Seis meses depois de um assédio que ninguém ouviu, Mariana acabou por morrer
A mãe da médica encontrada morta nas instalações de um centro de saúde de Chiapas, no México, relata o "inferno" que a filha viveu e denuncia a indiferença das autoridades de saúde que não ouviram os pedidos de ajuda da jovem de 26 anos.
Mariana Sánchez tinha 26 anos quando foi trabalhar para uma clínica num município rural em Chiapas, no México. Ia, durante um ano, fazer um internato de medicina. Sozinha e quase sem conseguir falar com a família – ao espaço, anexado ao centro de saúde, que lhe tinham arranjado para dormir não chegava rede móvel –, começou a ser assediada por um colega. Na passada quinta-feira apareceu morta e as autoridades não explicam os detalhes da sua morte. Mas a mãe garante: "Não se suicidou, foi assassinada".
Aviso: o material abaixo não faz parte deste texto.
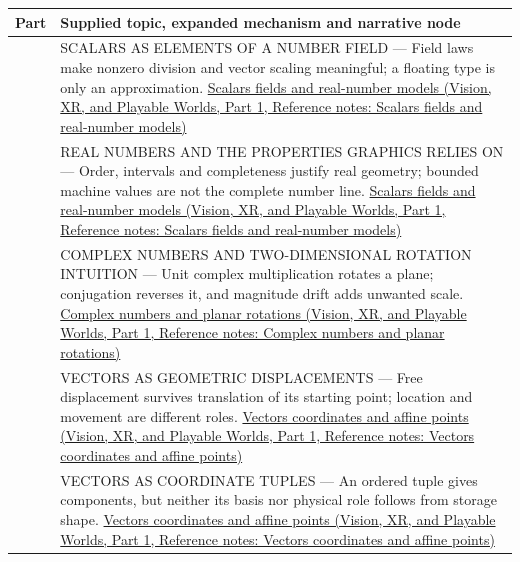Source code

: {\def\LTcaptype{none} %
\begin{longtable}[]{@{}
  >{\raggedright\arraybackslash}p{}
  >{\raggedright\arraybackslash}p{}@{}}
\toprule\noalign{}
\begin{minipage}[b]{\linewidth}\raggedright
Part
\end{minipage} & \begin{minipage}[b]{\linewidth}\raggedright
Supplied topic, expanded mechanism and narrative node
\end{minipage} \\
\midrule\noalign{}
\endhead
\bottomrule\noalign{}
\endlastfoot
501 & SCALARS AS ELEMENTS OF A NUMBER FIELD --- Field laws make nonzero division and vector scaling meaningful; a floating type is only an approximation. \href{../07-Vision-XR-and-Playable-Worlds-P01/main.pdf\#appendix-52051ad550fe}{Scalars fields and real-number models (Vision, XR, and Playable Worlds, Part 1, Reference notes: Scalars fields and real-number models)} \\
502 & REAL NUMBERS AND THE PROPERTIES GRAPHICS RELIES ON --- Order, intervals and completeness justify real geometry; bounded machine values are not the complete number line. \href{../07-Vision-XR-and-Playable-Worlds-P01/main.pdf\#appendix-52051ad550fe}{Scalars fields and real-number models (Vision, XR, and Playable Worlds, Part 1, Reference notes: Scalars fields and real-number models)} \\
503 & COMPLEX NUMBERS AND TWO-DIMENSIONAL ROTATION INTUITION --- Unit complex multiplication rotates a plane; conjugation reverses it, and magnitude drift adds unwanted scale. \href{../07-Vision-XR-and-Playable-Worlds-P01/main.pdf\#appendix-f77eadcc4a93}{Complex numbers and planar rotations (Vision, XR, and Playable Worlds, Part 1, Reference notes: Complex numbers and planar rotations)} \\
504 & VECTORS AS GEOMETRIC DISPLACEMENTS --- Free displacement survives translation of its starting point; location and movement are different roles. \href{../07-Vision-XR-and-Playable-Worlds-P01/main.pdf\#appendix-0659864c0aa3}{Vectors coordinates and affine points (Vision, XR, and Playable Worlds, Part 1, Reference notes: Vectors coordinates and affine points)} \\
505 & VECTORS AS COORDINATE TUPLES --- An ordered tuple gives components, but neither its basis nor physical role follows from storage shape. \href{../07-Vision-XR-and-Playable-Worlds-P01/main.pdf\#appendix-0659864c0aa3}{Vectors coordinates and affine points (Vision, XR, and Playable Worlds, Part 1, Reference notes: Vectors coordinates and affine points)} \\

\end{longtable}}
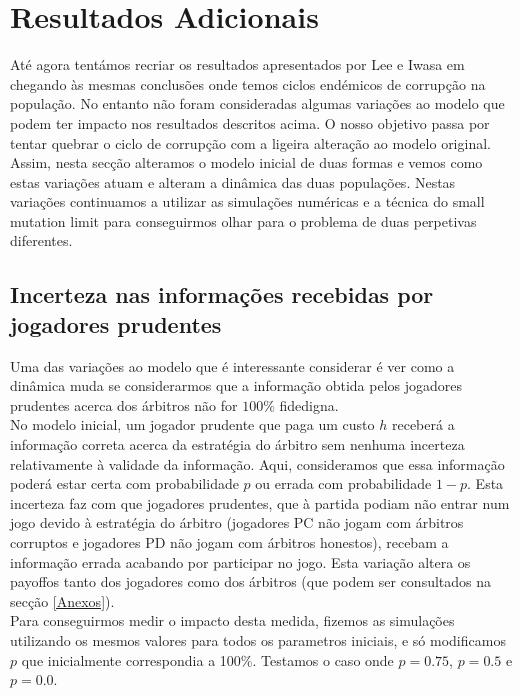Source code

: \documentclass[conference, twocolumn]{IEEEtran}
\theoremstyle{plain}
\theoremstyle{definition}
\theoremstyle{remark}
\begin{document}
    \section{Resultados Adicionais}
    Até agora tentámos recriar os resultados apresentados por Lee e Iwasa em \cite{1} chegando às mesmas conclusões onde temos ciclos endémicos de corrupção na população. No entanto não foram consideradas algumas variações ao modelo que podem ter impacto nos resultados descritos acima. O nosso objetivo passa por tentar quebrar o ciclo de corrupção com a ligeira alteração ao modelo original.
    Assim, nesta secção alteramos o modelo inicial de duas formas e vemos como estas variações atuam e alteram a dinâmica das duas populações.
    Nestas variações continuamos a utilizar as simulações numéricas e a técnica do small mutation limit para conseguirmos olhar para o problema de duas perpetivas diferentes.

    \subsection{Incerteza nas informações recebidas por jogadores prudentes}
    Uma das variações ao modelo que é interessante considerar é ver como a dinâmica muda se considerarmos que a informação obtida pelos jogadores prudentes acerca dos árbitros não for $100\%$  fidedigna.\\
    No modelo inicial, um jogador prudente que paga um custo $h$ receberá a informação correta acerca da estratégia do árbitro sem nenhuma incerteza relativamente à validade da informação. Aqui, consideramos que essa informação poderá estar certa com probabilidade $p$ ou errada com probabilidade $1-p$. Esta incerteza faz com que jogadores prudentes, que à partida podiam não entrar num jogo devido à estratégia do árbitro (jogadores PC não jogam com árbitros corruptos e jogadores PD não jogam com árbitros honestos), recebam a informação errada acabando por participar no jogo. Esta variação altera os payoffos tanto dos jogadores como dos árbitros (que podem ser consultados na secção \ref{Anexos}).\\

    Para conseguirmos medir o impacto desta medida, fizemos as simulações utilizando os mesmos valores para todos os parametros iniciais, e só modificamos $p$ que inicialmente correspondia a 100\%. Testamos o caso onde $p=0.75$, $p=0.5$ e $p=0.0$.
    \\
\end{document}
Mariana foi para o centro de saúde de Nueva Palestina em agosto do ano passado. Mal chegou ao quarto que lhe disponibilizavam, teve vontade de fugir. Viu, num quarto sem cama, baratas no chão. Para chegar à casa de banho, que iria partilhar com os restantes colegas, tinha que atravessar um descampado. "Aquilo era um inferno", contou ao El País a mãe da jovem, María de Lourdes Dávalos.
Pouco tempo depois contou à mãe que um colega a assediava. Apesar de quase não conseguir comunicar com a filha, esta prometeu-lhe que ia pedir uma mudança de turno à diretora da clínica para se conseguir afastar do homem.
Cerca de três meses depois de ter começado a trabalhar, Mariana Sánchez contou que a pessoa que a assediava tinha forçado a porta do seu quarto, enquanto a enfermeira com quem vivia não estava, tinha-se deitado ao seu lado enquanto dormia e tinha tentado abusar sexualmente dela. A mãe acredita que o episódio possa ter sido pior mas que a filha não a quis preocupar.
A jovem contou o que se tinha passado à responsável do centro de saúde. Chegou a apresentar demissão, mas esta não foi aceite. Disseram-lhe que precisavam dela ali e que tirasse uns dias para descansar e superar o trauma. As autoridades sanitárias de Chiapas enviaram, entretanto, um comunicado a negar que tivessem tido conhecimento de um caso de abuso sexual.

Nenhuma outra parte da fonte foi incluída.